Last but not least, DHH has a post on getting more women into Rails. I agree that ” simply refraining from having saucy pictures of pole dancers is going to do the trick”. But let’s not pretend that it won’t help.

————-
Ok. I can’t help. I’m commenting:
* A commentor said this:

“Ruby, like most/all (?) current software projects is male dominated. This may or may not be because of an essential difference in the interests/motivations of the sexes – but this isn’t important – the only factor is the competence and passion of the individual.

Open-source projects, in particular because of their distributed nature, have values based around contributions. If you’re able to make good contributions, then regardless of your identity, you’ll do well.

This has always been my experience – coders listen to people whose code they respect.”

As much as I wish I could, I know I will never ever be able to convince some dude who believes that just how fucking wrong they are. The fact is priviledge is really really hard to see and until you have coded something awesome and gotten no credit or had a guy you worked with get/be given all the credit or say something in a meeting only to be totally ignored until some guys says the exact same thing and everyone is like ‘totally that’s such an incredibly brillant idea’, you won’t get it. But maybe, if you’re one of those people who believe that your coding is all that matters (not to mention the barriers to entry to be any kind of coder let alone a good one), you could just try really hard to pay attention to how you are treated vs how the women in the room are treated.

** I’ve seen in a couple places Matt (the presenter’s) response was: “I would have hoped that people who were likely to be offended would have simply chosen not to attend my talk or read my slides on the internet”. The extent to which that is un-fucking-acceptable kills me.

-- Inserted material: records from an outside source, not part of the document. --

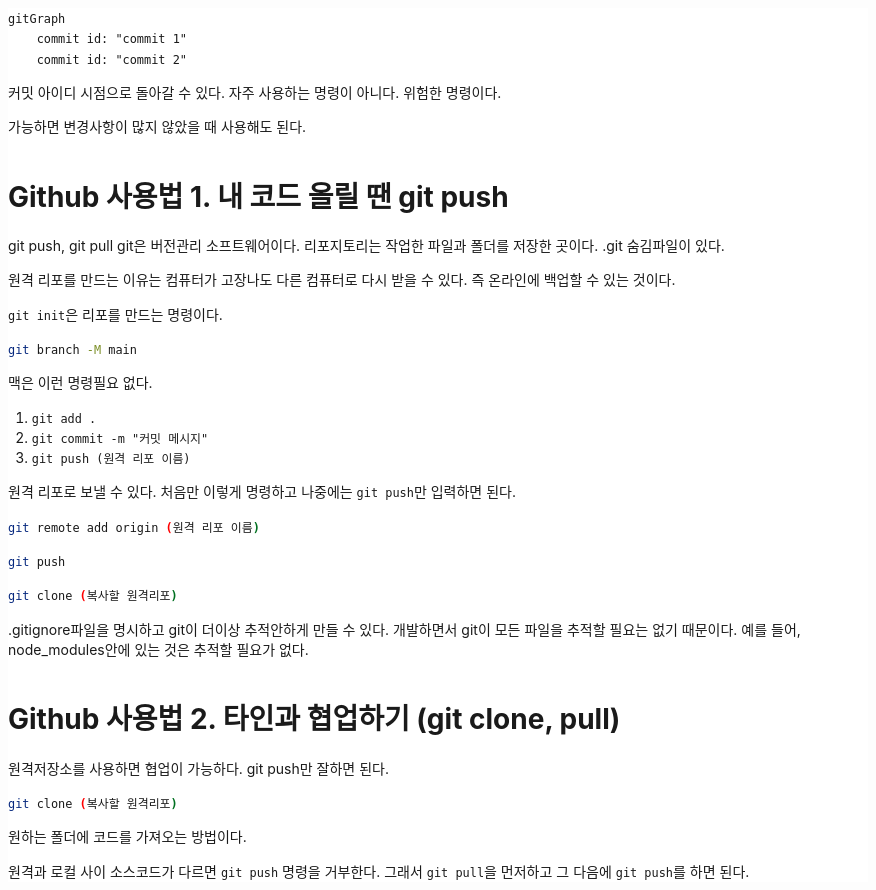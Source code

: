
 ```mermaid
gitGraph
	commit id: "commit 1"
	commit id: "commit 2"
```

커밋 아이디 시점으로 돌아갈 수 있다. 자주 사용하는 명령이 아니다. 위험한 명령이다.

가능하면 변경사항이 많지 않았을 때 사용해도 된다.

# Github 사용법 1. 내 코드 올릴 땐 git push

git push, git pull
git은 버전관리 소프트웨어이다.
리포지토리는 작업한 파일과 폴더를 저장한 곳이다. .git 숨김파일이 있다.

원격 리포를 만드는 이유는 컴퓨터가 고장나도 다른 컴퓨터로 다시 받을 수 있다. 즉 온라인에 백업할 수 있는 것이다.

`git init`은 리포를 만드는 명령이다.

```bash
git branch -M main
```

맥은 이런 명령필요 없다.

1. `git add .`
2. `git commit -m "커밋 메시지"`
3. `git push (원격 리포 이름)`

원격 리포로 보낼 수 있다. 처음만 이렇게 명령하고 나중에는 `git push`만 입력하면 된다.

```bash
git remote add origin (원격 리포 이름)
```

```bash
git push
```

```bash
git clone (복사할 원격리포)
```

.gitignore파일을 명시하고 git이 더이상 추적안하게 만들 수 있다.
개발하면서 git이 모든 파일을 추적할 필요는 없기 때문이다. 예를 들어, node_modules안에 있는 것은 추적할 필요가 없다.

# Github 사용법 2. 타인과 협업하기 (git clone, pull)

원격저장소를 사용하면 협업이 가능하다. git push만 잘하면 된다.

```bash
git clone (복사할 원격리포)
```

원하는 폴더에 코드를 가져오는 방법이다.

원격과 로컬 사이 소스코드가 다르면 `git push` 명령을 거부한다. 그래서 `git pull`을 먼저하고 그 다음에 `git push`를 하면 된다.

Who is most likely to be offended by this talk? Could it be the people whose gender is naked in half the slides? So I shouldn’t get a chance to learn a technology (that itself isn’t offensive) at a conference I’ve paid to go to to learn, because you’re a frat-boy who doesn’t know how to behave appropriatley in public? Again, this is just another example of the ways in which things like this discourage women from technology.